» **Entries shown**:

*** Begin section ***

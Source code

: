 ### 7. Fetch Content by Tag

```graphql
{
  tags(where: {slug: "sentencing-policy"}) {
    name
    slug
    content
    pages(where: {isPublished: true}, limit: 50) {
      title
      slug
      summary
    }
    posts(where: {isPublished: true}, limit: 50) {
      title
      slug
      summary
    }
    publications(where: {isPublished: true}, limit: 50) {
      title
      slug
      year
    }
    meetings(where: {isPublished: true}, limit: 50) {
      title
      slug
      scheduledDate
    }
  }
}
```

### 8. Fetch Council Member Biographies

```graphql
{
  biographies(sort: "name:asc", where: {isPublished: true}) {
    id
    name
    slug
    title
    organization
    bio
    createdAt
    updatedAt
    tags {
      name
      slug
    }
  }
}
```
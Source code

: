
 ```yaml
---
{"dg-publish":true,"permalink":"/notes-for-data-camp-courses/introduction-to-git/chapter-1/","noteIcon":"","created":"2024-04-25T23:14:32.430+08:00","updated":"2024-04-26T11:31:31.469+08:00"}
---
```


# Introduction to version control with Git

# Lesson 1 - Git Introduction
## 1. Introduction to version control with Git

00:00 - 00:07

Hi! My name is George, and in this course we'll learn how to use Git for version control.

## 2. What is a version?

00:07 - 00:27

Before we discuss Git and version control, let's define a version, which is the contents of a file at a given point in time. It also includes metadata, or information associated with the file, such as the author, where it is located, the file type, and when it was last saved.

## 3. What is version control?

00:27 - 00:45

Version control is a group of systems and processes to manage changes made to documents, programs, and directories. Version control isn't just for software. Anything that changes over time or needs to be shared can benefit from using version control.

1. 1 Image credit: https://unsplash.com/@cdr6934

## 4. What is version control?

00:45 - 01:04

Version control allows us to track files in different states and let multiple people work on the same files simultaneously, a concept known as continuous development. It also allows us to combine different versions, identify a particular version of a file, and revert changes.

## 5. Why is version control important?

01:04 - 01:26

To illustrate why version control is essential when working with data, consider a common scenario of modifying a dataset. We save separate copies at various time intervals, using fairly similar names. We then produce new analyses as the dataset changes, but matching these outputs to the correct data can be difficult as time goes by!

*** End section ***

Return exactly, and only, the lines from the start of the listing through the line with "00:45 - 01:04".

» **Answer to the exercise**:
Source code

: ### 7. Fetch Content by Tag

```graphql
{
  tags(where: {slug: "sentencing-policy"}) {
    name
    slug
    content
    pages(where: {isPublished: true}, limit: 50) {
      title
      slug
      summary
    }
    posts(where: {isPublished: true}, limit: 50) {
      title
      slug
      summary
    }
    publications(where: {isPublished: true}, limit: 50) {
      title
      slug
      year
    }
    meetings(where: {isPublished: true}, limit: 50) {
      title
      slug
      scheduledDate
    }
  }
}
```

### 8. Fetch Council Member Biographies

```graphql
{
  biographies(sort: "name:asc", where: {isPublished: true}) {
    id
    name
    slug
    title
    organization
    bio
    createdAt
    updatedAt
    tags {
      name
      slug
    }
  }
}
```
Source code

:
 ```yaml
---
{"dg-publish":true,"permalink":"/notes-for-data-camp-courses/introduction-to-git/chapter-1/","noteIcon":"","created":"2024-04-25T23:14:32.430+08:00","updated":"2024-04-26T11:31:31.469+08:00"}
---
```


# Introduction to version control with Git

# Lesson 1 - Git Introduction
## 1. Introduction to version control with Git

00:00 - 00:07

Hi! My name is George, and in this course we'll learn how to use Git for version control.

## 2. What is a version?

00:07 - 00:27

Before we discuss Git and version control, let's define a version, which is the contents of a file at a given point in time. It also includes metadata, or information associated with the file, such as the author, where it is located, the file type, and when it was last saved.

## 3. What is version control?

00:27 - 00:45

Version control is a group of systems and processes to manage changes made to documents, programs, and directories. Version control isn't just for software. Anything that changes over time or needs to be shared can benefit from using version control.

1. 1 Image credit: https://unsplash.com/@cdr6934

## 4. What is version control?

00:45 - 01:04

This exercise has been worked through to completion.